Retype every line from the start of the data down to and including the line with "sind zB IOException.". Skip the pictures.

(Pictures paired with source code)
<<<<
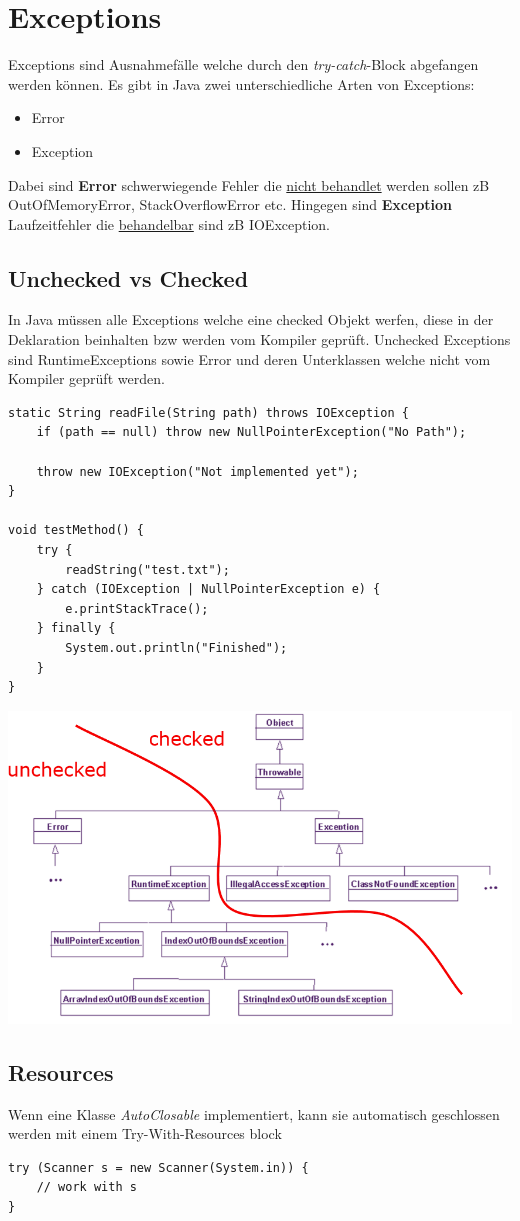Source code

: \section{Exceptions}
Exceptions sind Ausnahmefälle welche durch den \textit{try-catch}-Block abgefangen werden können. Es gibt in Java zwei unterschiedliche Arten von Exceptions: 
\begin{itemize}[nosep]
	\item Error
	\item Exception
\end{itemize}

\noindent Dabei sind \textbf{Error} schwerwiegende Fehler die \underline{nicht behandlet} werden sollen zB OutOfMemoryError, StackOverflowError etc. Hingegen sind \textbf{Exception} Laufzeitfehler die \underline{behandelbar} sind zB IOException.


\subsection{Unchecked vs Checked}
In Java müssen alle Exceptions welche eine checked Objekt werfen, diese in der Deklaration beinhalten bzw werden vom Kompiler geprüft. Unchecked Exceptions sind RuntimeExceptions sowie Error und deren Unterklassen welche nicht vom Kompiler geprüft werden. 
\begin{lstlisting}
static String readFile(String path) throws IOException {
	if (path == null) throw new NullPointerException("No Path");
	
	throw new IOException("Not implemented yet");
}

void testMethod() {
	try {
		readString("test.txt");
	} catch (IOException | NullPointerException e) {
		e.printStackTrace();
	} finally {
		System.out.println("Finished");
	}
}
\end{lstlisting}
\begin{center}
	\includegraphics[width= 0.8\columnwidth]{Images/exception_uc}
\end{center}

\subsection{Resources}
Wenn eine Klasse \textit{AutoClosable} implementiert, kann sie automatisch geschlossen werden mit einem Try-With-Resources block
\begin{lstlisting}
try (Scanner s = new Scanner(System.in)) {
	// work with s
}
\end{lstlisting}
>>>>
## [Expected answer]
Source code

: \section{Exceptions}
Exceptions sind Ausnahmefälle welche durch den \textit{try-catch}-Block abgefangen werden können. Es gibt in Java zwei unterschiedliche Arten von Exceptions: 
\begin{itemize}[nosep]
	\item Error
	\item Exception
\end{itemize}

\noindent Dabei sind \textbf{Error} schwerwiegende Fehler die \underline{nicht behandlet} werden sollen zB OutOfMemoryError, StackOverflowError etc. Hingegen sind \textbf{Exception} Laufzeitfehler die \underline{behandelbar} sind zB IOException.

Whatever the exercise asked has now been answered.